Ranapurwala Shabbar I, Cavanaugh Joseph E, Young Tracy, Wu Hongqian, Peek-Asa Corinne, Ramirez Marizen R
1Injury Prevention Research and Department of Epidemiology, University of North Carolina at Chapel Hill, 137 E Franklin St, Suite 500, CB# 7505, Chapel Hill, NC 27599 USA.
2Department of Epidemiology, College of Public Health, University of Iowa, Iowa City, IA USA.
Inj Epidemiol. 2019 Jun 17;6:31. doi: 10.1186/s40621-019-0208-9. eCollection 2019.
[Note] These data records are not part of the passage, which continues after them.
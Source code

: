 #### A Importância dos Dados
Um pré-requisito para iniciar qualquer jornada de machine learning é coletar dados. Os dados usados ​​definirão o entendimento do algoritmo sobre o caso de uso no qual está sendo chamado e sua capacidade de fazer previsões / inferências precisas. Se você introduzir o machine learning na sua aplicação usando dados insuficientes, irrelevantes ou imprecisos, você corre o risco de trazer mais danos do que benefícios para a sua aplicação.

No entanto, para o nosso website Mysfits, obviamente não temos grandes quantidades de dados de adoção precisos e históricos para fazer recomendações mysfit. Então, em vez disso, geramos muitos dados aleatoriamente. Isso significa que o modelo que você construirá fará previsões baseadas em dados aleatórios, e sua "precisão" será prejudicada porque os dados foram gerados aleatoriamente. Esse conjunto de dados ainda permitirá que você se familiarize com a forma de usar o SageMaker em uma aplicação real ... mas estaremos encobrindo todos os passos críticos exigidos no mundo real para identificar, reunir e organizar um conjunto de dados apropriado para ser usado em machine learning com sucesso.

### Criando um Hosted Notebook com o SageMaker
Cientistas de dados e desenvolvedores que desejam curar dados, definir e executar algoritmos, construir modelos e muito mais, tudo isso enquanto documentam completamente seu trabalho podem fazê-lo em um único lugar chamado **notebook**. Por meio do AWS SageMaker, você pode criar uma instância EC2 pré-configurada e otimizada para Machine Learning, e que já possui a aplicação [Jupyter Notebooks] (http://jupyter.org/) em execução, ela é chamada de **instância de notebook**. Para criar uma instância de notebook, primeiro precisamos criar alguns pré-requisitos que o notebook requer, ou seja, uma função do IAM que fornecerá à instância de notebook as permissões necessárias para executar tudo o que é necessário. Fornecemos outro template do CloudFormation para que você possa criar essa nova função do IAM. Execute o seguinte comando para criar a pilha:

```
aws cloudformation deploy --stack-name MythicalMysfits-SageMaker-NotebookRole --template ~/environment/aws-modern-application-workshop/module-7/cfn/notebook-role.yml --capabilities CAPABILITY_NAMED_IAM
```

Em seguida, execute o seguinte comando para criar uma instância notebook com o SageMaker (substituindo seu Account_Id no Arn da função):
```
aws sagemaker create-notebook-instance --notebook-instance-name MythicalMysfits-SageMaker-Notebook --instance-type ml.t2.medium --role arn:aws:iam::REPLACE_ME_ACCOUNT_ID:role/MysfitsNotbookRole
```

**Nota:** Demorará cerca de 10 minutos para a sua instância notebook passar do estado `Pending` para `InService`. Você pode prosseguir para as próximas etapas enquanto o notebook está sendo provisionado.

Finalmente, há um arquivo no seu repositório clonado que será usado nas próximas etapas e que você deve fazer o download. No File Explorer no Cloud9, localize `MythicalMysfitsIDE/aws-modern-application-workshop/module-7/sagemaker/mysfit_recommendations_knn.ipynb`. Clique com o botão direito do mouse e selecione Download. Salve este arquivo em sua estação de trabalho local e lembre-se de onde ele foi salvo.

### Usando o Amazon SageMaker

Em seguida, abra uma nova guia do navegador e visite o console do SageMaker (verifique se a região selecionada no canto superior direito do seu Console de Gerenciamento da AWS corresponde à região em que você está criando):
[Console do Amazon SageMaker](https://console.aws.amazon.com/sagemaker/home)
The goal of predictive modelling is to identify the likelihood of future events, such as the predictive modelling used in climate science to forecast weather patterns and significant weather occurrences. In public health, increasingly sophisticated predictive models are used to predict health events in patients and to screen high risk individuals, such as for cardiovascular disease and breast cancer. Although causal modelling is frequently used in epidemiology to identify risk factors, predictive modelling provides highly useful information for individual risk prediction and for informing courses of treatment. Such predictive knowledge is often of great utility to physicians, counsellors, health education specialists, policymakers or other professionals, who may then advice course correction or interventions to prevent adverse health outcomes from occurring. In this manuscript, we use an example dataset that documents farm vehicle crashes and conventional statistical methods to forecast the risk of an injury or death in a farm vehicle crash for a specific individual or a scenario.
Using data from 7094 farm crashes that occurred between 2005 and 2010 in nine mid-western states, we demonstrate and discuss predictive model fitting approaches, model validation techniques using external datasets, and the calculation and interpretation of predicted probabilities. We then developed two automated risk prediction tools using readily available software packages. We discuss best practices and common limitations associated with predictive models built from observational datasets.
Predictive analysis offers tools that could aid the decision making of policymakers, physicians, and environmental health practitioners to improve public health.
预测建模的目标是识别未来事件的可能性,例如气候科学中用于预测天气模式和重大天气事件的预测建模。在公共卫生领域,越来越复杂的预测模型被用于预测患者的健康事件并筛查高危个体,如心血管疾病和乳腺癌。虽然因果建模在流行病学中经常用于识别风险因素,但预测建模为个体风险预测和治疗方案提供了非常有用的信息。这种预测性知识通常对医生、顾问、健康教育专家、政策制定者或其他专业人员非常有用,他们随后可以建议进行纠正或干预,以防止不良健康结果的发生。在本手稿中,我们使用一个记录农用车辆碰撞的示例数据集和传统统计方法,来预测特定个体或场景下农用车辆碰撞中受伤或死亡的风险。
利用2005年至2010年期间在美国中西部九个州发生的7094起农用车辆碰撞事故的数据,我们展示并讨论了预测模型拟合方法、使用外部数据集的模型验证技术,以及预测概率的计算和解释。然后,我们使用现成的软件包开发了两种自动风险预测工具。我们讨论了与基于观测数据集构建的预测模型相关的最佳实践和常见局限性。
预测分析提供了有助于政策制定者、医生和环境卫生从业者进行决策以改善公共卫生的工具。